What is needed =>
The line with "- SCRUM Master" marks where to begin. Please copy it and each line after it to the end of the records below, exactly.

(Saved entries)

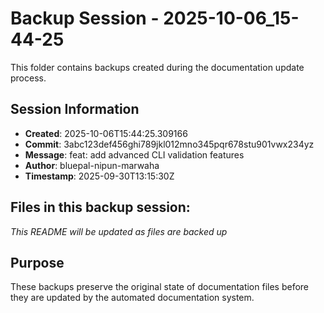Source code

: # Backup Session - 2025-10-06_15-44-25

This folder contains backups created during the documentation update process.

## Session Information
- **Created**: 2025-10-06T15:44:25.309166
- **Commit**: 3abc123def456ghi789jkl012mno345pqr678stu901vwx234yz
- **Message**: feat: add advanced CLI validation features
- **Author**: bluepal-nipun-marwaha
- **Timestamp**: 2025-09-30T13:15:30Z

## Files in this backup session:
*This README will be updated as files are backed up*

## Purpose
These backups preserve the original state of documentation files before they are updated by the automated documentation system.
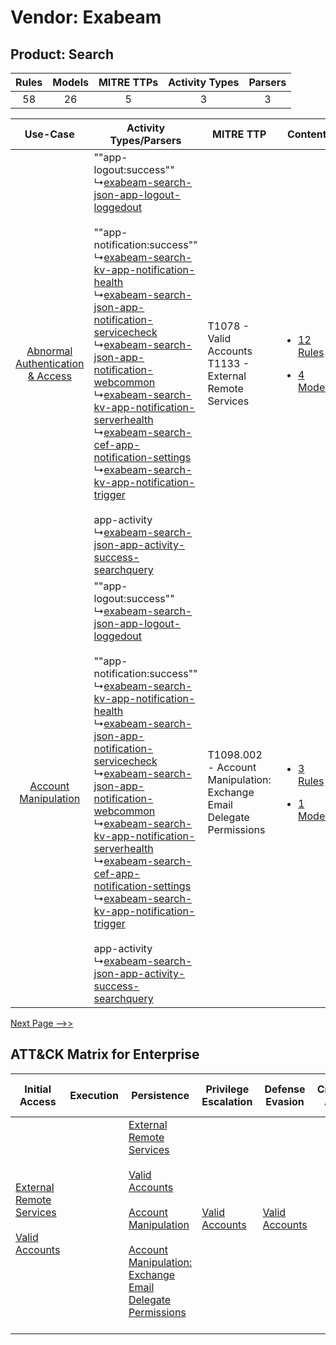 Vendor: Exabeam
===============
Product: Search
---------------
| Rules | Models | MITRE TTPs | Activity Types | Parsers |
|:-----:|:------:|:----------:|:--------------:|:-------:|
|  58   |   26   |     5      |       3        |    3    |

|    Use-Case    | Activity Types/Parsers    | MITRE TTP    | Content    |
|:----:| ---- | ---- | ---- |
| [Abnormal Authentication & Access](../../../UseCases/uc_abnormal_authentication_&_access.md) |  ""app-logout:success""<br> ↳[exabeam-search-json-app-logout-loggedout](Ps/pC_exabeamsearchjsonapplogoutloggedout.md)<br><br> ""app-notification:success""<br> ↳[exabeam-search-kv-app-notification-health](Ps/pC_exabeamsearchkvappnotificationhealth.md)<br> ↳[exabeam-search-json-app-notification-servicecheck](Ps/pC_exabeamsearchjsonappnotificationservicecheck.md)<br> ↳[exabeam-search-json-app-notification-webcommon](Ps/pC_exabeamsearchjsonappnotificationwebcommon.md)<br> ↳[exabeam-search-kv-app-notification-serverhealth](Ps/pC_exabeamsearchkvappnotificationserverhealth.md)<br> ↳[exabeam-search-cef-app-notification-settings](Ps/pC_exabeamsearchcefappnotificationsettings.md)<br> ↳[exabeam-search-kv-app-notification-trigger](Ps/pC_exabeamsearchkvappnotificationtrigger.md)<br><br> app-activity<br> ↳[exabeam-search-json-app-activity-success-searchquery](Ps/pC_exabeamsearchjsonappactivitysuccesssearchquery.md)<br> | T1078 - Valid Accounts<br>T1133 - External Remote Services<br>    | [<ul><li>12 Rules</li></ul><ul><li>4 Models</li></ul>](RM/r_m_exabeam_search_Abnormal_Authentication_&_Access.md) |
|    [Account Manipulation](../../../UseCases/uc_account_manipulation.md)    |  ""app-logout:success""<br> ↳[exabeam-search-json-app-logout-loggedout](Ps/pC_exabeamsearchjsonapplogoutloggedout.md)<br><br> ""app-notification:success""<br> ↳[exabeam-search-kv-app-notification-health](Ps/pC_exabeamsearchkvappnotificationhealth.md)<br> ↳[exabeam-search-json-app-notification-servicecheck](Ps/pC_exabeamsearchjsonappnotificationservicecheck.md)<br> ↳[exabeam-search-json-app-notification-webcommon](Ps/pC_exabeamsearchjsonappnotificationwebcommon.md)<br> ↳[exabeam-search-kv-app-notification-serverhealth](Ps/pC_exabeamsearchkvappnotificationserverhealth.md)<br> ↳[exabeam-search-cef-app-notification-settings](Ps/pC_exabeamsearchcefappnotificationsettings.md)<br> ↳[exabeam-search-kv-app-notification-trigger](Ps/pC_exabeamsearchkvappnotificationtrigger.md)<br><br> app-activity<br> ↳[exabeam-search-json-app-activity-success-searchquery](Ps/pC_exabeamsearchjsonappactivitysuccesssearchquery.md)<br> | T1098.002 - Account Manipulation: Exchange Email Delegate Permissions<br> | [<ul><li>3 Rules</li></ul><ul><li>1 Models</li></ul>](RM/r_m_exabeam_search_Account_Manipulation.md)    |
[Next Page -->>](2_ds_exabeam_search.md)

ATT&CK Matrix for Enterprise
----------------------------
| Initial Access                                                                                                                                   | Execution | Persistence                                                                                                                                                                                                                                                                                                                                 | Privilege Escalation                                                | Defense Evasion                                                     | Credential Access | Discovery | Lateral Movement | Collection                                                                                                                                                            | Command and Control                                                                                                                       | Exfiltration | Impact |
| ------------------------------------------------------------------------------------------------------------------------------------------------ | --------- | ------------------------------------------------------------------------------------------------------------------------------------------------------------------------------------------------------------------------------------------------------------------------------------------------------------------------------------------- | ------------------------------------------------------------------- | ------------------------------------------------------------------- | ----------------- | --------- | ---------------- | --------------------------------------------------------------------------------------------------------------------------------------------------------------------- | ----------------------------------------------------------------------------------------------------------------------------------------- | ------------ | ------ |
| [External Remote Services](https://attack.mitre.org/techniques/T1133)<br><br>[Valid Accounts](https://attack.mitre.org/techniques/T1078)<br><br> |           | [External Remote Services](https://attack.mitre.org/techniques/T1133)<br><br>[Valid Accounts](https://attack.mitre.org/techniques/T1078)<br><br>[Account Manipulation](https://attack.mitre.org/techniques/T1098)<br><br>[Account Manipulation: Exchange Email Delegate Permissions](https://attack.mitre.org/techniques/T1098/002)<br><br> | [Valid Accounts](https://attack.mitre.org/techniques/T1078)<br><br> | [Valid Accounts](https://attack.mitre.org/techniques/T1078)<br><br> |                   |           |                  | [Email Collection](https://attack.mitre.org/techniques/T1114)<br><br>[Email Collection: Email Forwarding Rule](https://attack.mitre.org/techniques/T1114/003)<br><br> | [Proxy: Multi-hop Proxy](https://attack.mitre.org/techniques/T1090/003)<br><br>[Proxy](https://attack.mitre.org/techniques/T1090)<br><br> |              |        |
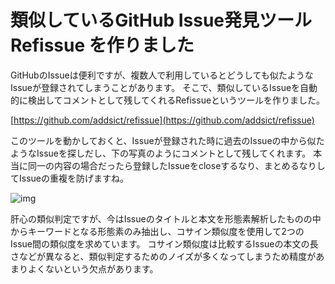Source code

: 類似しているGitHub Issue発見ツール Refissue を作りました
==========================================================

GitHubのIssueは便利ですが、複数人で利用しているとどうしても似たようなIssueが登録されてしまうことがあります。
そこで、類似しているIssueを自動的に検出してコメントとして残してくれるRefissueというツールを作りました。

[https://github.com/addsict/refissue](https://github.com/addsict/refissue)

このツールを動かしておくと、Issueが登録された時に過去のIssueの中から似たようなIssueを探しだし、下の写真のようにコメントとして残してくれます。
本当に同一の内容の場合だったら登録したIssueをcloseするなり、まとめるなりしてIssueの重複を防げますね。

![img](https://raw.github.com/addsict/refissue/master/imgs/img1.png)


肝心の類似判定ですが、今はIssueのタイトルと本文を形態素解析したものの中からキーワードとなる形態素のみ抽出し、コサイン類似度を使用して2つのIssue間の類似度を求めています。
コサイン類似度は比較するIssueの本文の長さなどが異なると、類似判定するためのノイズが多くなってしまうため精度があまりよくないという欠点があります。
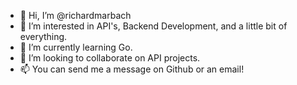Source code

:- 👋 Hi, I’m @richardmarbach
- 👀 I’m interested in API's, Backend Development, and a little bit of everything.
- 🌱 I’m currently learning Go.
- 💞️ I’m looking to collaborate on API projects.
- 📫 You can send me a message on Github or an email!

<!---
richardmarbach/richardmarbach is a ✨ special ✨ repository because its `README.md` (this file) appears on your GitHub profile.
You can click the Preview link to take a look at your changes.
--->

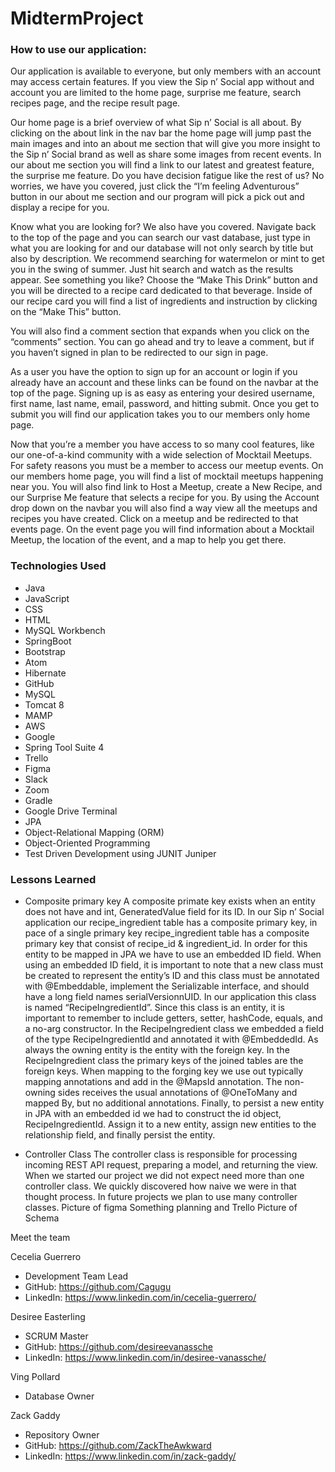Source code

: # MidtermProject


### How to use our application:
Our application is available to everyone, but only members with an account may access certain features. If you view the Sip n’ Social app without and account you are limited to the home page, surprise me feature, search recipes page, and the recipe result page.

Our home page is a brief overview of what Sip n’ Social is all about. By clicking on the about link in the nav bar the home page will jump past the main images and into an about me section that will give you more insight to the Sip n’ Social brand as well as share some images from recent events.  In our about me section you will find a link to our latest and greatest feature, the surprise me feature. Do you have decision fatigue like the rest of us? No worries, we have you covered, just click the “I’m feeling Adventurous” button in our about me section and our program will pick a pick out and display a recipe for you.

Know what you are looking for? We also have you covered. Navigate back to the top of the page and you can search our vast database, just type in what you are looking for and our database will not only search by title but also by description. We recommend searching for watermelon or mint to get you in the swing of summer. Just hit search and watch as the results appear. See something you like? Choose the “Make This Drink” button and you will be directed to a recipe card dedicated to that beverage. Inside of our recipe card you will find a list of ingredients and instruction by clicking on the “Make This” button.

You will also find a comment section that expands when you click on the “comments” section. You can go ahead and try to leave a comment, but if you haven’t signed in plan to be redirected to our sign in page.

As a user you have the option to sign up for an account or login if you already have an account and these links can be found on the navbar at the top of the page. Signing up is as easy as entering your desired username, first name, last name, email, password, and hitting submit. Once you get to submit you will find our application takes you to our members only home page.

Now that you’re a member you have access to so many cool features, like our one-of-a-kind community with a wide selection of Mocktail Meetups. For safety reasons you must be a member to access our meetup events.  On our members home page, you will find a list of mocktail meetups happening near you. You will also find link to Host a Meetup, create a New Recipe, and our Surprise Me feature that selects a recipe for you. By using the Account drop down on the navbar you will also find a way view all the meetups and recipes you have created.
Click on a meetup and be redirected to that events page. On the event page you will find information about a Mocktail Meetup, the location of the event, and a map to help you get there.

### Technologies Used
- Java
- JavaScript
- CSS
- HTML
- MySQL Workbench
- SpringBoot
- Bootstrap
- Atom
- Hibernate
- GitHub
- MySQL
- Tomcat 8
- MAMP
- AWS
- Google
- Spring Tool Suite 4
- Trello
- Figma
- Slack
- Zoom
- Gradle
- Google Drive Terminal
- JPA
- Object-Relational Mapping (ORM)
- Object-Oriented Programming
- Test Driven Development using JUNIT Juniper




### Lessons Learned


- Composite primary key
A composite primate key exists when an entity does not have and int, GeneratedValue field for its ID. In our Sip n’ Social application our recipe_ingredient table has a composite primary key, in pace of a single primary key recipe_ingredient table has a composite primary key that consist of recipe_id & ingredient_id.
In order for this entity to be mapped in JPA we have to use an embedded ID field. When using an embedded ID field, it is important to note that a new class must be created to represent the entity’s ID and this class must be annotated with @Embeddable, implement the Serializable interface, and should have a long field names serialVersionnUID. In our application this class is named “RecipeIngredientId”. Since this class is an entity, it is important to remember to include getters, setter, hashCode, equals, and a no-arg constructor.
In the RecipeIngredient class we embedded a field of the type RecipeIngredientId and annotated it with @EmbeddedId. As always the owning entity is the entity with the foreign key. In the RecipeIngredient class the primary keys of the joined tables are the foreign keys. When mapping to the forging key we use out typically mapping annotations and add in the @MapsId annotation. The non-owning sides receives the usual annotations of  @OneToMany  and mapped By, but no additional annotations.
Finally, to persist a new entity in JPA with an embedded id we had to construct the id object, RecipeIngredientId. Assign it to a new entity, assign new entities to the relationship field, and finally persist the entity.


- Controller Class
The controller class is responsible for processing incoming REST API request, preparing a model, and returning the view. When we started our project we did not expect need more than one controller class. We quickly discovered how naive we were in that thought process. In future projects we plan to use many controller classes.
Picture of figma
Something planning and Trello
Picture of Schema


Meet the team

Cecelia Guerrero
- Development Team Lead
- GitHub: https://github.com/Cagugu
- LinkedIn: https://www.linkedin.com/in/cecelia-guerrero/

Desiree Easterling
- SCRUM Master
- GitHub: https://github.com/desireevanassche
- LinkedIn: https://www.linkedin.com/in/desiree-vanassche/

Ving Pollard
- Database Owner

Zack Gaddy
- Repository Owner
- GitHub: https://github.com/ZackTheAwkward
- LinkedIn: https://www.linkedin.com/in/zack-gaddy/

Result of this task =>
- SCRUM Master
- GitHub: https://github.com/desireevanassche
- LinkedIn: https://www.linkedin.com/in/desiree-vanassche/

Ving Pollard
- Database Owner

Zack Gaddy
- Repository Owner
- GitHub: https://github.com/ZackTheAwkward
- LinkedIn: https://www.linkedin.com/in/zack-gaddy/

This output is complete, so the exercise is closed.